Task brief >> Could you repeat every record below exactly, leaving out the pictures?

┌─ Records to process

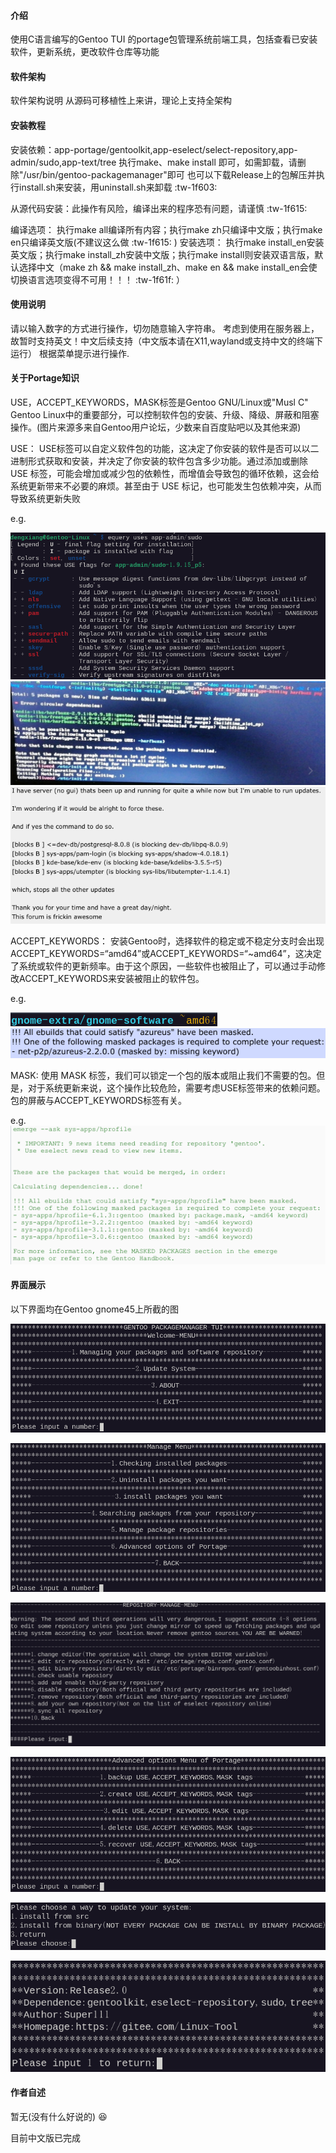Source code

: #### 介绍

使用C语言编写的Gentoo TUI 的portage包管理系统前端工具，包括查看已安装软件，更新系统，更改软件仓库等功能

#### 软件架构

软件架构说明
从源码可移植性上来讲，理论上支持全架构

#### 安装教程

安装依赖：app-portage/gentoolkit,app-eselect/select-repository,app-admin/sudo,app-text/tree
执行make、make install 即可，如需卸载，请删除"/usr/bin/gentoo-packagemanager"即可
也可以下载Release上的包解压并执行install.sh来安装，用uninstall.sh来卸载 :tw-1f603: 

从源代码安装：此操作有风险，编译出来的程序恐有问题，请谨慎 :tw-1f615: 

编译选项：
执行make all编译所有内容；执行make zh只编译中文版；执行make en只编译英文版(不建议这么做 :tw-1f615: )
安装选项：
执行make install_en安装英文版；执行make install_zh安装中文版；执行make install则安装双语言版，默认选择中文（make zh && make install_zh、make en && make install_en会使切换语言选项变得不可用！！！ :tw-1f61f: ）

#### 使用说明

请以输入数字的方式进行操作，切勿随意输入字符串。
考虑到使用在服务器上，故暂时支持英文！中文后续支持（中文版本请在X11,wayland或支持中文的终端下运行）
根据菜单提示进行操作.

#### 关于Portage知识

USE，ACCEPT_KEYWORDS，MASK标签是Gentoo GNU/Linux或"Musl C" Gentoo Linux中的重要部分，可以控制软件包的安装、升级、降级、屏蔽和阻塞操作。(图片来源多来自Gentoo用户论坛，少数来自百度贴吧以及其他来源)

USE：
USE标签可以自定义软件包的功能，这决定了你安装的软件是否可以以二进制形式获取和安装，并决定了你安装的软件包含多少功能。通过添加或删除 USE 标签，可能会增加或减少包的依赖性，而增值会导致包的循环依赖，这会给系统更新带来不必要的麻烦。甚至由于 USE 标记，也可能发生包依赖冲突，从而导致系统更新失败

e.g.

![图 0](images/80bdca7261eba11a1413a799eca6bbac368eb85320229d9b4f2069bf80a30ffc.png)  
![图 1](images/391035e73226552cf6c4033e95a7229223228f3a02e39b976bd79498cd0b163b.png)  
![图 2](images/3c5e46595b3bd2b66f290faf43bca211e89b31b2f33485b58014809c366b1de1.png)  

ACCEPT_KEYWORDS：
安装Gentoo时，选择软件的稳定或不稳定分支时会出现ACCEPT_KEYWORDS=“amd64”或ACCEPT_KEYWORDS=“~amd64”，这决定了系统或软件的更新频率。由于这个原因，一些软件也被阻止了，可以通过手动修改ACCEPT_KEYWORDS来安装被阻止的软件包。

e.g.

![图 3](images/4486e250d6cc524899b3f06de31c6eed4bbe4e4cd0967b75ba2637a3349e6694.png)  
![图 4](images/c6ee2269ced378ee465bfc4d81fd7c7b879f8c55ddf55630bcde961fb4b0982a.png)  

MASK:
使用 MASK 标签，我们可以锁定一个包的版本或阻止我们不需要的包。但是，对于系统更新来说，这个操作比较危险，需要考虑USE标签带来的依赖问题。包的屏蔽与ACCEPT_KEYWORDS标签有关。

e.g.
![图 5](images/c5092ecccf234c21c49ae706da5e2e5e33be23c6f0630e9dea19b05ac4f81b7b.png)

#### 界面展示

以下界面均在Gentoo gnome45上所截的图

![图 6](images/888ad94d96e1dd525cb553229b9610e21cf7b1cde81d71657b0584ec047dc4f6.png)  

![图 7](images/4571f69f63226806978ea6ba413a32a48ef2e68fe527538b30457f2c2ff6cc94.png)  

![图 8](images/d33ec84f368e6e052634b3447ae2cf365b7d367dcd319c47a14b86be1d63771c.png)  

![图 9](images/36a5047f45da11e8265ea5cc6c70fe4a42b79b2a1d14d0447b81b54e6d0a906b.png)  

![图 10](images/f466783ebc0fbb1bb0154fca3e508bd6fa19c241de294f738e9f628d99a79bd4.png)  

![图 11](images/045204cea7fe0045d331b51f837308b6cb3c427d70aa47e5734608469eb379a5.png)

#### 作者自述

暂无(没有什么好说的) :laughing:

 目前中文版已完成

└─

Solution >>
Source code

: #### 介绍

使用C语言编写的Gentoo TUI 的portage包管理系统前端工具，包括查看已安装软件，更新系统，更改软件仓库等功能

#### 软件架构

软件架构说明
从源码可移植性上来讲，理论上支持全架构

#### 安装教程

安装依赖：app-portage/gentoolkit,app-eselect/select-repository,app-admin/sudo,app-text/tree
执行make、make install 即可，如需卸载，请删除"/usr/bin/gentoo-packagemanager"即可
也可以下载Release上的包解压并执行install.sh来安装，用uninstall.sh来卸载 :tw-1f603: 

从源代码安装：此操作有风险，编译出来的程序恐有问题，请谨慎 :tw-1f615: 

编译选项：
执行make all编译所有内容；执行make zh只编译中文版；执行make en只编译英文版(不建议这么做 :tw-1f615: )
安装选项：
执行make install_en安装英文版；执行make install_zh安装中文版；执行make install则安装双语言版，默认选择中文（make zh && make install_zh、make en && make install_en会使切换语言选项变得不可用！！！ :tw-1f61f: ）

#### 使用说明

请以输入数字的方式进行操作，切勿随意输入字符串。
考虑到使用在服务器上，故暂时支持英文！中文后续支持（中文版本请在X11,wayland或支持中文的终端下运行）
根据菜单提示进行操作.

#### 关于Portage知识

USE，ACCEPT_KEYWORDS，MASK标签是Gentoo GNU/Linux或"Musl C" Gentoo Linux中的重要部分，可以控制软件包的安装、升级、降级、屏蔽和阻塞操作。(图片来源多来自Gentoo用户论坛，少数来自百度贴吧以及其他来源)

USE：
USE标签可以自定义软件包的功能，这决定了你安装的软件是否可以以二进制形式获取和安装，并决定了你安装的软件包含多少功能。通过添加或删除 USE 标签，可能会增加或减少包的依赖性，而增值会导致包的循环依赖，这会给系统更新带来不必要的麻烦。甚至由于 USE 标记，也可能发生包依赖冲突，从而导致系统更新失败

e.g.

![图 0](images/80bdca7261eba11a1413a799eca6bbac368eb85320229d9b4f2069bf80a30ffc.png)  
![图 1](images/391035e73226552cf6c4033e95a7229223228f3a02e39b976bd79498cd0b163b.png)  
![图 2](images/3c5e46595b3bd2b66f290faf43bca211e89b31b2f33485b58014809c366b1de1.png)  

ACCEPT_KEYWORDS：
安装Gentoo时，选择软件的稳定或不稳定分支时会出现ACCEPT_KEYWORDS=“amd64”或ACCEPT_KEYWORDS=“~amd64”，这决定了系统或软件的更新频率。由于这个原因，一些软件也被阻止了，可以通过手动修改ACCEPT_KEYWORDS来安装被阻止的软件包。

e.g.

![图 3](images/4486e250d6cc524899b3f06de31c6eed4bbe4e4cd0967b75ba2637a3349e6694.png)  
![图 4](images/c6ee2269ced378ee465bfc4d81fd7c7b879f8c55ddf55630bcde961fb4b0982a.png)  

MASK:
使用 MASK 标签，我们可以锁定一个包的版本或阻止我们不需要的包。但是，对于系统更新来说，这个操作比较危险，需要考虑USE标签带来的依赖问题。包的屏蔽与ACCEPT_KEYWORDS标签有关。

e.g.
![图 5](images/c5092ecccf234c21c49ae706da5e2e5e33be23c6f0630e9dea19b05ac4f81b7b.png)

#### 界面展示

以下界面均在Gentoo gnome45上所截的图

![图 6](images/888ad94d96e1dd525cb553229b9610e21cf7b1cde81d71657b0584ec047dc4f6.png)  

![图 7](images/4571f69f63226806978ea6ba413a32a48ef2e68fe527538b30457f2c2ff6cc94.png)  

![图 8](images/d33ec84f368e6e052634b3447ae2cf365b7d367dcd319c47a14b86be1d63771c.png)  

![图 9](images/36a5047f45da11e8265ea5cc6c70fe4a42b79b2a1d14d0447b81b54e6d0a906b.png)  

![图 10](images/f466783ebc0fbb1bb0154fca3e508bd6fa19c241de294f738e9f628d99a79bd4.png)  

![图 11](images/045204cea7fe0045d331b51f837308b6cb3c427d70aa47e5734608469eb379a5.png)

#### 作者自述

暂无(没有什么好说的) :laughing:

 目前中文版已完成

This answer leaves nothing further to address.